PROBLEM STATEMENT:
Copy the records below character for character.

*** SUPPLIED INFORMATION ***

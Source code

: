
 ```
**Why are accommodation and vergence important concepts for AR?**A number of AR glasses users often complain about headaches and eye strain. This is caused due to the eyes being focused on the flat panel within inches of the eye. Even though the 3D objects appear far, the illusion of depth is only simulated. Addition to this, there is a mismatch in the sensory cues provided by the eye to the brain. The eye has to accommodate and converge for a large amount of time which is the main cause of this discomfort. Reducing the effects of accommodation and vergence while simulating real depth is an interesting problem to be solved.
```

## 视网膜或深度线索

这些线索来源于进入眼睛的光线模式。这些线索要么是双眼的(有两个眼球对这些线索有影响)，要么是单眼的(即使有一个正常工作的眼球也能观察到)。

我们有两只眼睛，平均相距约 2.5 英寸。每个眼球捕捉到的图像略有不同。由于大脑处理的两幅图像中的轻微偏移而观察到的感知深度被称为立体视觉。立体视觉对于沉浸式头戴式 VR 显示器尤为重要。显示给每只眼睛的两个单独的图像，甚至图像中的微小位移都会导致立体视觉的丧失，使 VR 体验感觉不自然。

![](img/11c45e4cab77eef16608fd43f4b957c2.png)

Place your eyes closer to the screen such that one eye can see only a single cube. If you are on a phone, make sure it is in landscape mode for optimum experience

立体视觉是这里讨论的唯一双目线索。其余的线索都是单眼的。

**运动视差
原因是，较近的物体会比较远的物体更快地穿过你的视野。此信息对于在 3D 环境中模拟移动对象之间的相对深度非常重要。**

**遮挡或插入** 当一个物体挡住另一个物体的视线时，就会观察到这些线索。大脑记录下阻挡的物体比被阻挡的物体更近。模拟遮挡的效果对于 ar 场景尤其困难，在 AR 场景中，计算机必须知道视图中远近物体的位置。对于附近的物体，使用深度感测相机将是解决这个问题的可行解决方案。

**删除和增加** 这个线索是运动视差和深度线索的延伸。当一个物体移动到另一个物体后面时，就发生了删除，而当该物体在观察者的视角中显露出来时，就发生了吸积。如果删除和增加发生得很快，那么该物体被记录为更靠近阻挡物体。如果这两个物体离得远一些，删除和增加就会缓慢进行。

***

SOLUTION TO THIS TASK:
Source code

:
 ```
**Why are accommodation and vergence important concepts for AR?**A number of AR glasses users often complain about headaches and eye strain. This is caused due to the eyes being focused on the flat panel within inches of the eye. Even though the 3D objects appear far, the illusion of depth is only simulated. Addition to this, there is a mismatch in the sensory cues provided by the eye to the brain. The eye has to accommodate and converge for a large amount of time which is the main cause of this discomfort. Reducing the effects of accommodation and vergence while simulating real depth is an interesting problem to be solved.
```

## 视网膜或深度线索

这些线索来源于进入眼睛的光线模式。这些线索要么是双眼的(有两个眼球对这些线索有影响)，要么是单眼的(即使有一个正常工作的眼球也能观察到)。

我们有两只眼睛，平均相距约 2.5 英寸。每个眼球捕捉到的图像略有不同。由于大脑处理的两幅图像中的轻微偏移而观察到的感知深度被称为立体视觉。立体视觉对于沉浸式头戴式 VR 显示器尤为重要。显示给每只眼睛的两个单独的图像，甚至图像中的微小位移都会导致立体视觉的丧失，使 VR 体验感觉不自然。

![](img/11c45e4cab77eef16608fd43f4b957c2.png)

Place your eyes closer to the screen such that one eye can see only a single cube. If you are on a phone, make sure it is in landscape mode for optimum experience

立体视觉是这里讨论的唯一双目线索。其余的线索都是单眼的。

**运动视差
原因是，较近的物体会比较远的物体更快地穿过你的视野。此信息对于在 3D 环境中模拟移动对象之间的相对深度非常重要。**

**遮挡或插入** 当一个物体挡住另一个物体的视线时，就会观察到这些线索。大脑记录下阻挡的物体比被阻挡的物体更近。模拟遮挡的效果对于 ar 场景尤其困难，在 AR 场景中，计算机必须知道视图中远近物体的位置。对于附近的物体，使用深度感测相机将是解决这个问题的可行解决方案。

**删除和增加** 这个线索是运动视差和深度线索的延伸。当一个物体移动到另一个物体后面时，就发生了删除，而当该物体在观察者的视角中显露出来时，就发生了吸积。如果删除和增加发生得很快，那么该物体被记录为更靠近阻挡物体。如果这两个物体离得远一些，删除和增加就会缓慢进行。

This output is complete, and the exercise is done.